For your tastes in music I would say Atticus + tube amp or (here comes the wrinkle) TH900 which you eventually Lawton mod. I put Lawton’s Purpleheart cups on a TH-X00 and I still can’t believe how extended and potent the bass is while still be so controlled. I’m turning into a full Lawton shill on this forum but it’s for good reason.
Do you know if all versions of the fostex bio dyna headphones react the same way to the lawton cups. If they do then I would probably get the denon d5200 w/ lawton cups instead.
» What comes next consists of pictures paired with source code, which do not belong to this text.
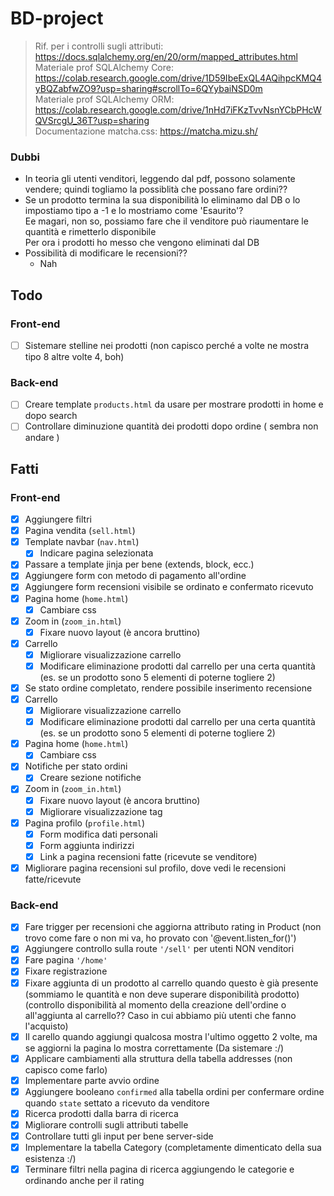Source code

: # BD-project

> Rif. per i controlli sugli attributi: https://docs.sqlalchemy.org/en/20/orm/mapped_attributes.html \
> Materiale prof SQLAlchemy Core: https://colab.research.google.com/drive/1D59IbeExQL4AQihpcKMQ4yBQZabfwZO9?usp=sharing#scrollTo=6QYybaiNSD0m \
> Materiale prof SQLAlchemy ORM: https://colab.research.google.com/drive/1nHd7iFKzTvvNsnYCbPHcWQVSrcgU_36T?usp=sharing \
> Documentazione matcha.css: https://matcha.mizu.sh/

### Dubbi 

- In teoria gli utenti venditori, leggendo dal pdf, possono solamente vendere; quindi togliamo la possiblità che possano fare ordini??
- Se un prodotto termina la sua disponibilità lo eliminamo dal DB o lo impostiamo tipo a -1 e lo mostriamo come 'Esaurito'?\
    Ee magari, non so, possiamo fare che il venditore può riaumentare le quantità e rimetterlo disponibile\
    Per ora i prodotti ho messo che vengono eliminati dal DB
- Possibilità di modificare le recensioni??
    - Nah

## Todo

### Front-end
- [ ] Sistemare stelline nei prodotti (non capisco perché a volte ne mostra tipo 8 altre volte 4, boh)

### Back-end
- [ ] Creare template `products.html` da usare per mostrare prodotti in home e dopo search
- [ ] Controllare diminuzione quantità dei prodotti dopo ordine ( sembra non andare )

## Fatti

### Front-end
- [x] Aggiungere filtri
- [x] Pagina vendita (`sell.html`)
- [x] Template navbar (`nav.html`)
    - [x] Indicare pagina selezionata
- [x] Passare a template jinja per bene (extends, block, ecc.)
- [x] Aggiungere form con metodo di pagamento all'ordine
- [x] Aggiungere form recensioni visibile se ordinato e confermato ricevuto
- [x] Pagina home (`home.html`)
    - [x] Cambiare css
- [x] Zoom in (`zoom_in.html`)
    - [x] Fixare nuovo layout (è ancora bruttino)
- [x] Carrello
    - [x] Migliorare visualizzazione carrello
    - [x] Modificare eliminazione prodotti dal carrello per una certa quantità (es. se un prodotto sono 5 elementi di poterne togliere 2)
- [x] Se stato ordine completato, rendere possibile inserimento recensione
- [x] Carrello
    - [x] Migliorare visualizzazione carrello
    - [x] Modificare eliminazione prodotti dal carrello per una certa quantità (es. se un prodotto sono 5 elementi di poterne togliere 2)
- [x] Pagina home (`home.html`)
    - [x] Cambiare css
- [x] Notifiche per stato ordini
    - [x] Creare sezione notifiche
- [x] Zoom in (`zoom_in.html`)
    - [x] Fixare nuovo layout (è ancora bruttino)
    - [x] Migliorare visualizzazione tag
- [x] Pagina profilo (`profile.html`)
    - [x] Form modifica dati personali
    - [x] Form aggiunta indirizzi
    - [x] Link a pagina recensioni fatte (ricevute se venditore)
- [x] Migliorare pagina recensioni sul profilo, dove vedi le recensioni fatte/ricevute

### Back-end
- [x] Fare trigger per recensioni che aggiorna attributo rating in Product (non trovo come fare o non mi va, ho provato con '@event.listen_for()')
- [x] Aggiungere controllo sulla route `'/sell'` per utenti NON venditori
- [x] Fare pagina `'/home'`
- [x] Fixare registrazione
- [x] Fixare aggiunta di un prodotto al carrello quando questo è già presente (sommiamo le quantità e non deve superare disponibilità prodotto)
        (controllo disponibilità al momento della creazione dell'ordine o all'aggiunta al carrello?? Caso in cui abbiamo più utenti che fanno l'acquisto)
- [x] Il carello quando aggiungi qualcosa mostra l'ultimo oggetto 2 volte, ma se aggiorni la pagina lo mostra correttamente (Da sistemare :/)
- [x] Applicare cambiamenti alla struttura della tabella addresses (non capisco come farlo)
- [x] Implementare parte avvio ordine
- [x] Aggiungere booleano `confirmed` alla tabella ordini per confermare ordine quando `state` settato a ricevuto da venditore
- [x] Ricerca prodotti dalla barra di ricerca
- [x] Migliorare controlli sugli attributi tabelle
- [x] Controllare tutti gli input per bene server-side
- [x] Implementare la tabella Category (completamente dimenticato della sua esistenza :/)
- [x] Terminare filtri nella pagina di ricerca aggiungendo le categorie e ordinando anche per il rating
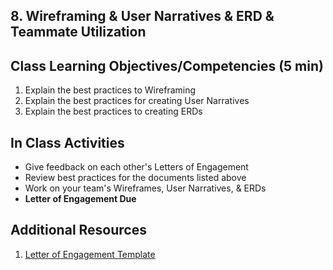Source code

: ## 8. Wireframing & User Narratives & ERD & Teammate Utilization


## Class Learning Objectives/Competencies (5 min)

1. Explain the best practices to Wireframing
1. Explain the best practices for creating User Narratives
1. Explain the best practices to creating ERDs


## In Class Activities

- Give feedback on each other's Letters of Engagement
- Review best practices for the documents listed above
- Work on your team's Wireframes, User Narratives, & ERDs
- **Letter of Engagement Due**

## Additional Resources

1. [Letter of Engagement Template](https://drive.google.com/drive/u/0/folders/1orfy2fxAccRzS1u8AF91bGAgugjT1F3c)
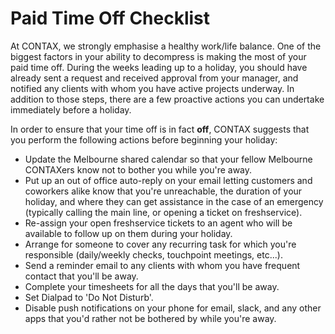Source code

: # Paid Time Off Checklist

At CONTAX, we strongly emphasise a healthy work/life balance. One of the biggest factors in your ability to decompress is making the most of your paid time off. During the weeks leading up to a holiday, you should have already sent a request and received approval from your manager, and notified any clients with whom you have active projects underway. In addition to those steps, there are a few proactive actions you can undertake immediately before a holiday.

In order to ensure that your time off is in fact **off**, CONTAX suggests that you perform the following actions before beginning your holiday:

* Update the Melbourne shared calendar so that your fellow Melbourne CONTAXers know not to bother you while you're away.
* Put up an out of office auto-reply on your email letting customers and coworkers alike know that you're unreachable, the duration of your holiday, and where they can get assistance in the case of an emergency (typically calling the main line, or opening a ticket on freshservice).
* Re-assign your open freshservice tickets to an agent who will be available to follow up on them during your holiday.
* Arrange for someone to cover any recurring task for which you're responsible (daily/weekly checks, touchpoint meetings, etc...).
* Send a reminder email to any clients with whom you have frequent contact that you'll be away.
* Complete your timesheets for all the days that you'll be away.
* Set Dialpad to 'Do Not Disturb'.
* Disable push notifications on your phone for email, slack, and any other apps that you'd rather not be bothered by while you're away.

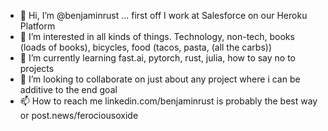 - 👋 Hi, I’m @benjaminrust ... first off I work at Salesforce on our Heroku Platform 
- 👀 I’m interested in all kinds of things. Technology, non-tech, books (loads of books), bicycles, food (tacos, pasta, (all the carbs))
- 🌱 I’m currently learning fast.ai, pytorch, rust, julia, how to say no to projects
- 💞️ I’m looking to collaborate on just about any project where i can be additive to the end goal
- 📫 How to reach me linkedin.com/benjaminrust is probably the best way or post.news/ferociousoxide

<!---
benjaminrust/benjaminrust is a ✨ special ✨ repository because its `README.md` (this file) appears on your GitHub profile.
You can click the Preview link to take a look at your changes.
--->
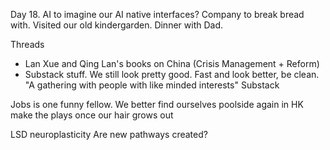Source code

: Day 18. AI to imagine our AI native interfaces? Company to break bread with. Visited our old kindergarden. Dinner with Dad.

Threads
- Lan Xue and Qing Lan's books on China (Crisis Management + Reform)
- Substack stuff.
We still look pretty good. Fast and look better, be clean.
"A gathering with people with like minded interests"
Substack

Jobs is one funny fellow.
We better find ourselves poolside again in HK
make the plays once our hair grows out

LSD neuroplasticity
Are new pathways created?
They have a similar level of bass quantity and slam/impact, so bass-heads will be very satisfied with either. Although the quality is much better on the TH-900.
The Atticus is very warm, smooth, non-fatiguing, but can be a little slow and smeared in comparison to the TH-900.
The TH-900 is better technically. It is faster (transients, attack/decay), more detailed although Atticus is decently detailed to, much clearer, better resolution, more dynamics, wider soundstage and sharper imaging.
I think the TH-900 is the better all-rounder for more genres, provided the brightness and occasional sibilance on some tracks doesn’t bother you too much ( I would recommend pad rolling with the TH900).
If brightness/fatigue is a concern and/or pad rolling doesn’t interest you, then the Atticus is the safer choice by far. Although, keep in mind you will be giving up some of that aforementioned technical performance.
Hope that is of some help to you.
For me, with the right pads, the TH-900 is absolutely god-tier with metal, EDM, Hip hop, pop etc.
I would recommend the Dekoni sheepskin pads or the TH-610 pads. I tried both the Yaxi pads, but found they muted the characteristics I liked in the 900 a little too much. Other pads I haven’t tried but are often recommended are the pads off of the Stax SR-007, Mr Speakers Ether pads. You could also try EQ as well, the goal is to tame the sub-bass and highs, just a little to remove sibilance and bring the mid-range forward slightly. Too much though and it makes them kinda boring.
I think for the most part they do the same things, yes. My understanding (and community jump in here if this is wrong) is the drivers are mostly the same for the Fostex biodynas. The differences in price between the models comes from the enclosure design. However, the TH/TR-X00 models from Massdrop had a slightly warmer driver tuning, IIRC. I think it’s minor, though. Mark Lawton will help you out when/if you’re ready to start exploring that route.